Your instructions:
Gather all lines in the entries that include the word "provider".

═════ Entries shown ═════

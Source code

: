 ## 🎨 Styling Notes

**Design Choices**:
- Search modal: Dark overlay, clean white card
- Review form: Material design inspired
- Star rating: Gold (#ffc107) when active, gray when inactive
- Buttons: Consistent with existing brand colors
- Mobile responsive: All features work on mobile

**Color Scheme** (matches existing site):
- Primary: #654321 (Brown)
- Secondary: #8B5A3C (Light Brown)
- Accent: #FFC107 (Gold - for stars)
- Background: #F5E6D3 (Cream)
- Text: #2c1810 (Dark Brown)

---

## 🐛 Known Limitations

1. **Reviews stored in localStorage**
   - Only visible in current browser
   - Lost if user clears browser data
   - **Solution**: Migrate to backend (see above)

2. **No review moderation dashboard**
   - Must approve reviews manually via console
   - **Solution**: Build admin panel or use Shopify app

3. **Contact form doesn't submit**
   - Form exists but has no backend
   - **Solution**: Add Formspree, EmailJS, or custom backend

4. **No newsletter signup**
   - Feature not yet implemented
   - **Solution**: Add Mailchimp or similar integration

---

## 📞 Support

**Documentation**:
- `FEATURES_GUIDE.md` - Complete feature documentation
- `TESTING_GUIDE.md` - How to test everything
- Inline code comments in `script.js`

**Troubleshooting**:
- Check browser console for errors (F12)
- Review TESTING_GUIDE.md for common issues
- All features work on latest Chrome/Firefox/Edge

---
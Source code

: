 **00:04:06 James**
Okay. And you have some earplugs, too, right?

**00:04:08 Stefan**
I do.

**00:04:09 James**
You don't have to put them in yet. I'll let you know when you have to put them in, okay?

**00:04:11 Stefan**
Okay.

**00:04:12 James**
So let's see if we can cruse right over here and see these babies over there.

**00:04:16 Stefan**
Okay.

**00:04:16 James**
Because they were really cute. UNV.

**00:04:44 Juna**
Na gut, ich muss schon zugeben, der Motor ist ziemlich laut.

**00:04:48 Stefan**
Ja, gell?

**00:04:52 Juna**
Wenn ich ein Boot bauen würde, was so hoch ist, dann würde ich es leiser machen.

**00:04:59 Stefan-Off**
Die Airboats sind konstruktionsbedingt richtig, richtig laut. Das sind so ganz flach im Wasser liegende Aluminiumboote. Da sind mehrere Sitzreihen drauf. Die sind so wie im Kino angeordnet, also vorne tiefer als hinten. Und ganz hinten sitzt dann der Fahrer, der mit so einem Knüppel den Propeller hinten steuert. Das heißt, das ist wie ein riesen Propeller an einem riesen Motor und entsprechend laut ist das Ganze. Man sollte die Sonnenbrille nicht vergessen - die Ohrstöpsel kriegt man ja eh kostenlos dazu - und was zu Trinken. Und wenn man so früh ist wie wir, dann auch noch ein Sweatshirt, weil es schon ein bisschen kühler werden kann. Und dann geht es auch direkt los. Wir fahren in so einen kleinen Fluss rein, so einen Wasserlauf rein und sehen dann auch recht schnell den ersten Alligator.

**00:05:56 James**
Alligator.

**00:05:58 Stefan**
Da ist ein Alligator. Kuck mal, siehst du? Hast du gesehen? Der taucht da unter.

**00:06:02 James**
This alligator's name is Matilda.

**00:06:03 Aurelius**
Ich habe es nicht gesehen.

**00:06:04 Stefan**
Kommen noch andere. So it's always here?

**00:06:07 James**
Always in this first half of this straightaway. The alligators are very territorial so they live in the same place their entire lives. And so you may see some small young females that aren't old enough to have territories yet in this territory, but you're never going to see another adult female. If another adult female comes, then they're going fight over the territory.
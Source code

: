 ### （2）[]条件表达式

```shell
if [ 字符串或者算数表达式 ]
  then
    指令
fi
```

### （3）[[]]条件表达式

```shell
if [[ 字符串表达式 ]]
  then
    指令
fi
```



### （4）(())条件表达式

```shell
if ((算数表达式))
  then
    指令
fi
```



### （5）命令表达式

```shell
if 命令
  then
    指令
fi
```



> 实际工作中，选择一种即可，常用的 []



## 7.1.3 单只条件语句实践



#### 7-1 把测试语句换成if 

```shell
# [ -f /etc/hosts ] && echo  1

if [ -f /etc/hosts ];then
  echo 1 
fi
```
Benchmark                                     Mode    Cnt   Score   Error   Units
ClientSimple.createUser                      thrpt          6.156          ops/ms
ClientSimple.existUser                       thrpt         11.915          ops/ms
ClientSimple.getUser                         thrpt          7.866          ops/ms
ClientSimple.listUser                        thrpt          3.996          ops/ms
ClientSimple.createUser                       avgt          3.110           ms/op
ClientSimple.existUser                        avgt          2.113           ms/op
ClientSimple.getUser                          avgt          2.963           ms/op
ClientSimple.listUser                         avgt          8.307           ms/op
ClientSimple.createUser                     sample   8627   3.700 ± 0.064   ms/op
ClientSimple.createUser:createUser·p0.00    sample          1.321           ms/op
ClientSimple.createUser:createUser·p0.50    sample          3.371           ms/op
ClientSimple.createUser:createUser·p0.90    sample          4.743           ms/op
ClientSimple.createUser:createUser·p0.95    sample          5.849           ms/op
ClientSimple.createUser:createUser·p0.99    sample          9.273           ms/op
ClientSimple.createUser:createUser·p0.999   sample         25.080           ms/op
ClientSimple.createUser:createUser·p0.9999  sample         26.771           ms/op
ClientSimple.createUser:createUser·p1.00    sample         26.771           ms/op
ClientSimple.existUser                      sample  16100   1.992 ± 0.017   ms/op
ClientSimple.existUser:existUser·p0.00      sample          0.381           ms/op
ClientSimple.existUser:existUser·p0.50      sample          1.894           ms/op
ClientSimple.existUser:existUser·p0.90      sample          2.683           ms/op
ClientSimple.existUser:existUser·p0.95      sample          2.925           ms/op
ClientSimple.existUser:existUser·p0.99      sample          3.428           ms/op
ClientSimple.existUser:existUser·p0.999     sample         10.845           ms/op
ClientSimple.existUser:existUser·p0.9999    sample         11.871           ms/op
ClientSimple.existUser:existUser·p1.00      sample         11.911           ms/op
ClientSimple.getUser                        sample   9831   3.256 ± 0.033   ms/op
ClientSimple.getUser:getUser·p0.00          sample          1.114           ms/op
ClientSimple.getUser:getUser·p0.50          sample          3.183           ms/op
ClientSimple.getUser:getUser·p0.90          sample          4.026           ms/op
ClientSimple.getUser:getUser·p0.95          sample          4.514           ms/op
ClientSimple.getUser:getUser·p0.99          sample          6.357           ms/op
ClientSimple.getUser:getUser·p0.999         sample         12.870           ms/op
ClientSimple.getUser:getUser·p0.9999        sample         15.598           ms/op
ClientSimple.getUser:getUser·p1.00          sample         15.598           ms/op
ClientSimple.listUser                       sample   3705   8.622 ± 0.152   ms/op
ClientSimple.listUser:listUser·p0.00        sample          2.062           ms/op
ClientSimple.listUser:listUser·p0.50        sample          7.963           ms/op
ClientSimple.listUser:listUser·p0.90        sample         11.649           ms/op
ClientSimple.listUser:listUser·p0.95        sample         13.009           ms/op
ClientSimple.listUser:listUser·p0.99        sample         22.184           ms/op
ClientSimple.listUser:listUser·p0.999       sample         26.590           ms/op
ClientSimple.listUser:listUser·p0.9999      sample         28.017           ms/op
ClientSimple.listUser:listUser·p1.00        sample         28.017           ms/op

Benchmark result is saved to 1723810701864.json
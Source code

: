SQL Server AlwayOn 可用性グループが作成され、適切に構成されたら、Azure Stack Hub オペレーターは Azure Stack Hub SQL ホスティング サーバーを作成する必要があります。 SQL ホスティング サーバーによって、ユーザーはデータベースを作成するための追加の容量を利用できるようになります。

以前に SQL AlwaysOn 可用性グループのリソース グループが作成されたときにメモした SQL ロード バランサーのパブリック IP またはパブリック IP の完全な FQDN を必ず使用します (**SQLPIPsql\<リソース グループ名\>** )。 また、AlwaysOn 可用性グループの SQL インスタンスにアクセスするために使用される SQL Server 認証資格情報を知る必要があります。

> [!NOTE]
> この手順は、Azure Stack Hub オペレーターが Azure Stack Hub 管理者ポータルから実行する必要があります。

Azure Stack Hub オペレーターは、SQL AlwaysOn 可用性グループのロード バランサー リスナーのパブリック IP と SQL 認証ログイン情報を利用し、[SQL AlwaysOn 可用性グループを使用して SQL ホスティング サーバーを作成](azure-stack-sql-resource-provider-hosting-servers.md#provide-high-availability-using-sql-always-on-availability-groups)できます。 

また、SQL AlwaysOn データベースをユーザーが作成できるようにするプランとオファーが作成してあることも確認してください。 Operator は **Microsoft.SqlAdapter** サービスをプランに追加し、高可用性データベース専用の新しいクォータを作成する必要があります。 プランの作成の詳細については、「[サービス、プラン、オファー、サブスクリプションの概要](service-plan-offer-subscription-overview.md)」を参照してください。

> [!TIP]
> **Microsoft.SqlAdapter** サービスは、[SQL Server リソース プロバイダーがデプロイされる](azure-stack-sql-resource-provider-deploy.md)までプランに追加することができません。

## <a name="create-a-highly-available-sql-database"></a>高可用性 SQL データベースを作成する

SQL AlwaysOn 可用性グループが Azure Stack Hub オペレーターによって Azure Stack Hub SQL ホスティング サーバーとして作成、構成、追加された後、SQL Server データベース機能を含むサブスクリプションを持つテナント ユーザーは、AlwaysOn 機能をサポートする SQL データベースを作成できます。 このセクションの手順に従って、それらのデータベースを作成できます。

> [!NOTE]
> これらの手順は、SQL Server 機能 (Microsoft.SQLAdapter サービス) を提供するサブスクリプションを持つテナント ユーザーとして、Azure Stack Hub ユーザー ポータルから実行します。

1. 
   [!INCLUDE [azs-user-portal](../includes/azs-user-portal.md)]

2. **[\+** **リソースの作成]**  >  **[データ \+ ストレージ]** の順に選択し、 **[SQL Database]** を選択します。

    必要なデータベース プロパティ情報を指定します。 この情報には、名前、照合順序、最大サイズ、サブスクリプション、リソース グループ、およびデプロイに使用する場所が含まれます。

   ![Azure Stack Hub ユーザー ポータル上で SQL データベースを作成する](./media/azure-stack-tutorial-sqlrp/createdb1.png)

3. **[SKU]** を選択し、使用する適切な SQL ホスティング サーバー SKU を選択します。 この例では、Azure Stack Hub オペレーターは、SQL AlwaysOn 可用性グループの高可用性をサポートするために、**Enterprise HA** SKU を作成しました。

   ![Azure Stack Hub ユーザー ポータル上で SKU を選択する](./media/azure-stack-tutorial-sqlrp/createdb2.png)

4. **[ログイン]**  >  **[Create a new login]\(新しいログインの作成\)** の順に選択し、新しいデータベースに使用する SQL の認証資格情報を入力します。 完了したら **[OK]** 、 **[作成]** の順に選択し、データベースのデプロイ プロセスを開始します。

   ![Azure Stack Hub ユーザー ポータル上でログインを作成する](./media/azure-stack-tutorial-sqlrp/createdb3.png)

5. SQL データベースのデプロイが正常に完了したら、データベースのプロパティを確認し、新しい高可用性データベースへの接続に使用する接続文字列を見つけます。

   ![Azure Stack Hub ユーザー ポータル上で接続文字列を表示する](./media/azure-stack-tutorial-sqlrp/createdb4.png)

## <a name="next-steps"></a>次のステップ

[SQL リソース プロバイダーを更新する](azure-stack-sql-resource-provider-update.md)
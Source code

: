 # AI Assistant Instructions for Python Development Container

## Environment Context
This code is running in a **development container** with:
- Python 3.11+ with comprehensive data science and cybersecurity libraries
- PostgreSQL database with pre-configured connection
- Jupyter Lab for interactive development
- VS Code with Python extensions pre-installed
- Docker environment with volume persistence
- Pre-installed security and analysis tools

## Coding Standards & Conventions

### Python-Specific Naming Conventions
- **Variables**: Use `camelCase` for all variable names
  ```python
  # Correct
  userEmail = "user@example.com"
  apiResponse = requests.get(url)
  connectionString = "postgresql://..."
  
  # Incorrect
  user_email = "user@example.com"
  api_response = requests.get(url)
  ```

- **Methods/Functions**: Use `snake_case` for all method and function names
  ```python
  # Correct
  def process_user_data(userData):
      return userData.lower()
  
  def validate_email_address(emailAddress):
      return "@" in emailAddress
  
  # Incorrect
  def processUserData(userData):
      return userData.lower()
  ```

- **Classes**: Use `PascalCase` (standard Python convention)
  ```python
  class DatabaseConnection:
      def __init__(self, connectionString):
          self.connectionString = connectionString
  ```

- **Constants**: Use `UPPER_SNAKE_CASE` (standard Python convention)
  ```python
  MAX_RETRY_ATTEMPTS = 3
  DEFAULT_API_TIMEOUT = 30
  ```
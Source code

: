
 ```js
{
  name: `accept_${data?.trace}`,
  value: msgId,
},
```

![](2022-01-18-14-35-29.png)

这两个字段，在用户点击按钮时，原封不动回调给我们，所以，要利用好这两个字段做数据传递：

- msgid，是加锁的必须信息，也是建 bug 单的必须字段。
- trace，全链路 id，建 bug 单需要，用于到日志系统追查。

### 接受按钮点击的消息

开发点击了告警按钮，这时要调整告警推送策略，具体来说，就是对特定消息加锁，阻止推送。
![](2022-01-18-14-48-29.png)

═════

Exercise solution:
Azure Stack Hub オペレーターは、SQL AlwaysOn 可用性グループのロード バランサー リスナーのパブリック IP と SQL 認証ログイン情報を利用し、[SQL AlwaysOn 可用性グループを使用して SQL ホスティング サーバーを作成](azure-stack-sql-resource-provider-hosting-servers.md#provide-high-availability-using-sql-always-on-availability-groups)できます。 
> **Microsoft.SqlAdapter** サービスは、[SQL Server リソース プロバイダーがデプロイされる](azure-stack-sql-resource-provider-deploy.md)までプランに追加することができません。
[SQL リソース プロバイダーを更新する](azure-stack-sql-resource-provider-update.md)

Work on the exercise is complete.